Of course, entrepreneurs are trying to take advantage of the corporate influx. Last month, a Dana Point-based company, Corporate Planners Unlimited, opened a conference facility in Second Life, the Virtualis Convention and Learning Center. There, companies can hold meetings in a grand ballroom during the day and staffers can descend on virtual escalators to a private yacht in the evening.
Founder Dan Parks said Virtualis provides a space for organizations that lack the money or time to build their own island. Virtualis will save companies thousands of dollars by helping people meet online, he said, rather than in person. Plus, meetings would be less dull in Second Life.
"If you want a giant black unicorn to fly down with the chairman of your company and land on the center of the stage, you can do that," he said.
High-tech titan IBM, which has nearly 387,000 employees in 170 countries, began building in Second Life in late 2006. Now, about 5,000 workers visit Second Life and other virtual worlds to conduct meetings, train new employees and hold orientation sessions.

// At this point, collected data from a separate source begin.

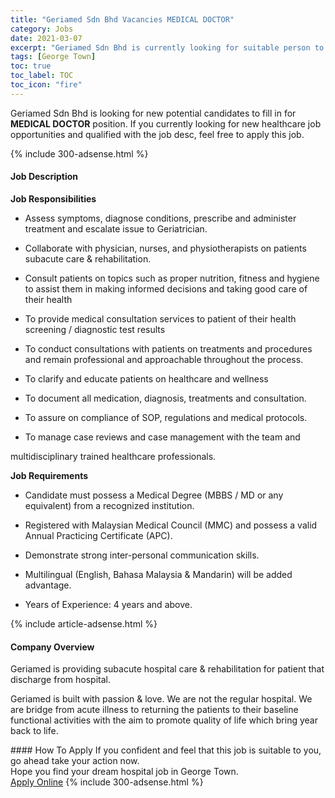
 ```yaml
---
title: "Geriamed Sdn Bhd Vacancies MEDICAL DOCTOR" 
category: Jobs 
date: 2021-03-07 
excerpt: "Geriamed Sdn Bhd is currently looking for suitable person to fill in the MEDICAL DOCTOR which positioned at George Town" 
tags: [George Town] 
toc: true 
toc_label: TOC 
toc_icon: "fire" 
--- 
```


<p>Geriamed Sdn Bhd is looking for new potential candidates to fill in for <b>MEDICAL DOCTOR</b> position. If you currently looking for new healthcare job opportunities and qualified with the job desc, feel free to apply this job.
</p>{% include 300-adsense.html %} 
<div><div><h4>Job Description</h4></div><div><div><span><div><p><strong>Job Responsibilities</strong></p><ul><li>Assess symptoms, diagnose&#160;conditions, prescribe and administer treatment and escalate issue to Geriatrician.</li></ul><ul><li>Collaborate with&#160;physician, nurses, and physiotherapists on patients subacute care &amp; rehabilitation.</li></ul><ul><li>Consult patients on topics such as proper nutrition, fitness and hygiene to assist them in making informed decisions and taking good care of their health</li></ul><ul><li>To provide medical consultation services to patient of their health screening / diagnostic test results</li></ul><ul><li>To conduct consultations with patients on treatments and procedures and remain professional and approachable throughout the process.</li></ul><ul><li>To clarify and educate patients on healthcare and wellness</li></ul><ul><li>To document all medication, diagnosis, treatments and consultation.</li></ul><ul><li>To assure on compliance of SOP, regulations and medical protocols.</li></ul><ul><li>To manage case reviews and case management with the team and</li></ul><p>multidisciplinary trained healthcare professionals.</p><p><strong>Job Requirements</strong></p><ul><li>Candidate must possess a Medical Degree (MBBS / MD or any equivalent) from a recognized institution.</li></ul><ul><li>Registered with Malaysian Medical Council (MMC) and possess a valid Annual Practicing Certificate (APC).</li></ul><ul><li>Demonstrate strong inter-personal communication skills.</li></ul><ul><li>Multilingual (English, Bahasa Malaysia &amp; Mandarin) will be added advantage.</li></ul><ul><li>Years of Experience: 4 years and above.</li></ul></div></span></div></div></div> 
{% include article-adsense.html %} 
<div><div><h4>Company Overview</h4></div><div><div><span><div><p>Geriamed is providing subacute hospital care &amp; rehabilitation for patient that discharge from hospital.</p><p>Geriamed is built with passion &amp; love. We are not the regular hospital. We are bridge from acute illness to returning the patients to their baseline functional activities with the aim to promote quality of life which bring year back to life.</p></div></span></div></div></div> 
#### How To Apply 
If you confident and feel that this job is suitable to you, go ahead take your action now. <br/> 
Hope you find your dream hospital job in George Town. <br/> 
<a href="https://www.jobstreet.com.my/en/job/medical-doctor-4484905?jobId=jobstreet-my-job-4484905" class="btn btn--warning" target="_blank" rel="nofollow noopenner">Apply Online</a> 
{% include 300-adsense.html %}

In April, the Armonk, N.Y.-based company said it would become the first to host private regions of Second Life on its own computer servers, which provide more security and privacy than the islands hosted on Linden Lab machines.
Second Life helps IBM learn how to make meetings more efficient, said Jim Spohrer, director of services research at IBM's Almaden Research Center, which frequently uses Second Life and other virtual worlds.
If someone goes off on a tangent during a meeting, he said, colleagues send messages telling the person to get back on track. If an avatar falls asleep on screen, that's a good sign the staffer isn't paying attention. In fact, it means he or she has stepped away from the keyboard. Salespeople try out pitches in Second Life, and they're recorded, played back and critiqued by colleagues.
The eccentricities of the virtual world also lead to social connections that aren't possible on conference calls. For instance, Spohrer said, avatars sometimes bring their virtual pets to meetings and chat about them or invite colleagues back to their Second Life homes to show what they have built.
The virtual workplace can be tougher to oversee than the real one. One male IBM employee appears as a female avatar with heels. Another is simply a cloud of particles. But peer pressure to act professional is driving conformity.